### EXERCISE DETAILS
Print the records below exactly, starting at the first line and stopping after the line that contains "把buffer居中显示，且只". Leave out any pictures.

### RECORDS SUPPLIED
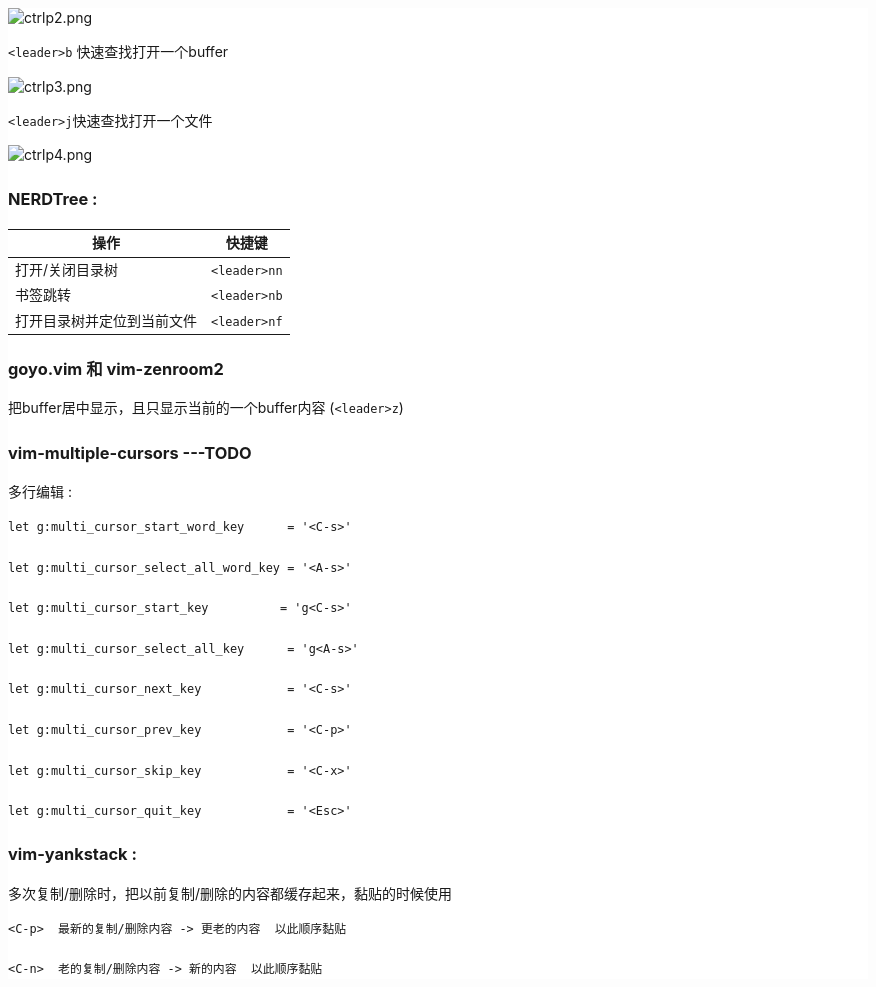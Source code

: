 ![ctrlp2.png](https://upload-images.jianshu.io/upload_images/27136544-af1b06417b67d951.png?imageMogr2/auto-orient/strip%7CimageView2/2/w/1240)

`<leader>b` 快速查找打开一个buffer

![ctrlp3.png](https://upload-images.jianshu.io/upload_images/27136544-65c5cc4e0ae671de.png?imageMogr2/auto-orient/strip%7CimageView2/2/w/1240)



`<leader>j`快速查找打开一个文件

![ctrlp4.png](https://upload-images.jianshu.io/upload_images/27136544-64313c01e5c9d46c.png?imageMogr2/auto-orient/strip%7CimageView2/2/w/1240)



### NERDTree :

| 操作                       | 快捷键       |
| -------------------------- | ------------ |
| 打开/关闭目录树            | `<leader>nn` |
| 书签跳转                   | `<leader>nb` |
| 打开目录树并定位到当前文件 | `<leader>nf` |



### goyo.vim 和 vim-zenroom2 

把buffer居中显示，且只显示当前的一个buffer内容 (`<leader>z`)



### vim-multiple-cursors  ---TODO

多行编辑 :

    let g:multi_cursor_start_word_key      = '<C-s>'
    
    let g:multi_cursor_select_all_word_key = '<A-s>'
    
    let g:multi_cursor_start_key          = 'g<C-s>'
    
    let g:multi_cursor_select_all_key      = 'g<A-s>'
    
    let g:multi_cursor_next_key            = '<C-s>'
    
    let g:multi_cursor_prev_key            = '<C-p>'
    
    let g:multi_cursor_skip_key            = '<C-x>'
    
    let g:multi_cursor_quit_key            = '<Esc>'



### vim-yankstack :  

多次复制/删除时，把以前复制/删除的内容都缓存起来，黏贴的时候使用

    <C-p>  最新的复制/删除内容 -> 更老的内容  以此顺序黏贴
    
    <C-n>  老的复制/删除内容 -> 新的内容  以此顺序黏贴
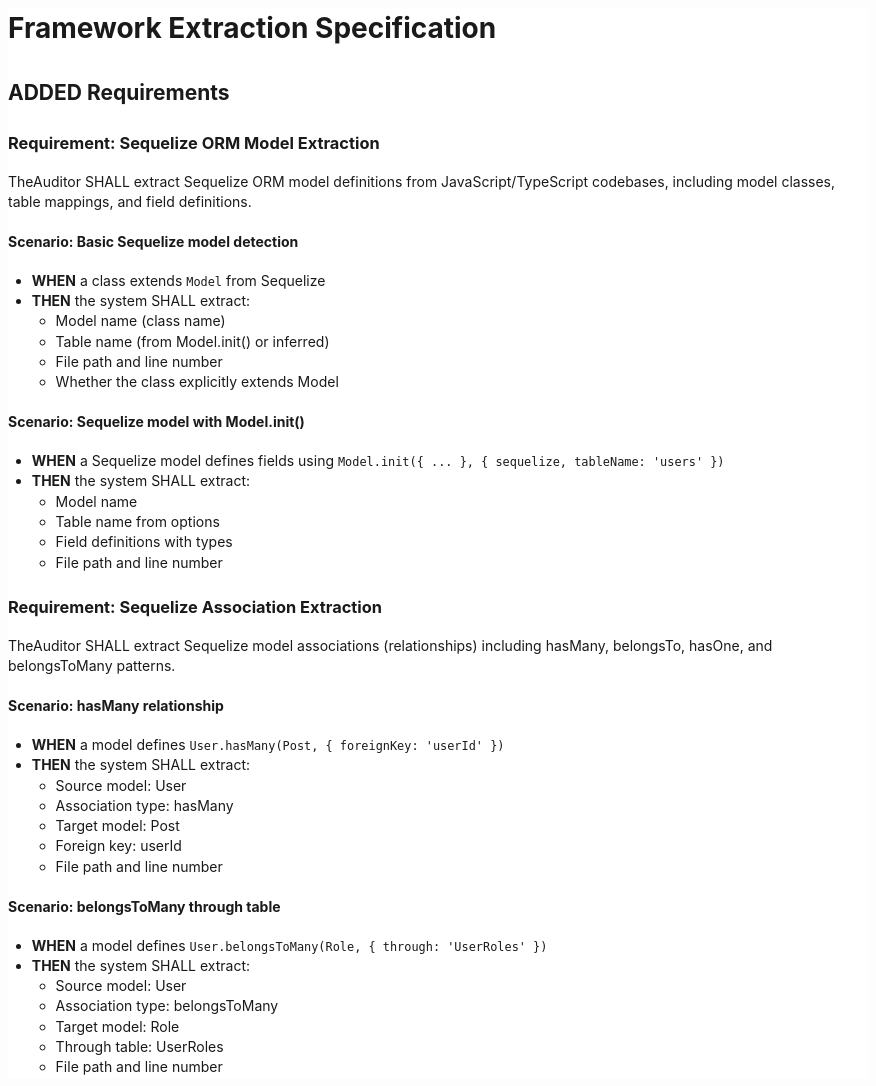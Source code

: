 # Framework Extraction Specification

## ADDED Requirements

### Requirement: Sequelize ORM Model Extraction

TheAuditor SHALL extract Sequelize ORM model definitions from JavaScript/TypeScript codebases, including model classes, table mappings, and field definitions.

#### Scenario: Basic Sequelize model detection

- **WHEN** a class extends `Model` from Sequelize
- **THEN** the system SHALL extract:
  - Model name (class name)
  - Table name (from Model.init() or inferred)
  - File path and line number
  - Whether the class explicitly extends Model

#### Scenario: Sequelize model with Model.init()

- **WHEN** a Sequelize model defines fields using `Model.init({ ... }, { sequelize, tableName: 'users' })`
- **THEN** the system SHALL extract:
  - Model name
  - Table name from options
  - Field definitions with types
  - File path and line number

### Requirement: Sequelize Association Extraction

TheAuditor SHALL extract Sequelize model associations (relationships) including hasMany, belongsTo, hasOne, and belongsToMany patterns.

#### Scenario: hasMany relationship

- **WHEN** a model defines `User.hasMany(Post, { foreignKey: 'userId' })`
- **THEN** the system SHALL extract:
  - Source model: User
  - Association type: hasMany
  - Target model: Post
  - Foreign key: userId
  - File path and line number

#### Scenario: belongsToMany through table

- **WHEN** a model defines `User.belongsToMany(Role, { through: 'UserRoles' })`
- **THEN** the system SHALL extract:
  - Source model: User
  - Association type: belongsToMany
  - Target model: Role
  - Through table: UserRoles
  - File path and line number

### RESPONSE FOR THIS EXERCISE
Source code

: ![ctrlp2.png](https://upload-images.jianshu.io/upload_images/27136544-af1b06417b67d951.png?imageMogr2/auto-orient/strip%7CimageView2/2/w/1240)

`<leader>b` 快速查找打开一个buffer

![ctrlp3.png](https://upload-images.jianshu.io/upload_images/27136544-65c5cc4e0ae671de.png?imageMogr2/auto-orient/strip%7CimageView2/2/w/1240)



`<leader>j`快速查找打开一个文件

![ctrlp4.png](https://upload-images.jianshu.io/upload_images/27136544-64313c01e5c9d46c.png?imageMogr2/auto-orient/strip%7CimageView2/2/w/1240)



### NERDTree :

| 操作                       | 快捷键       |
| -------------------------- | ------------ |
| 打开/关闭目录树            | `<leader>nn` |
| 书签跳转                   | `<leader>nb` |
| 打开目录树并定位到当前文件 | `<leader>nf` |



### goyo.vim 和 vim-zenroom2 

把buffer居中显示，且只显示当前的一个buffer内容 (`<leader>z`)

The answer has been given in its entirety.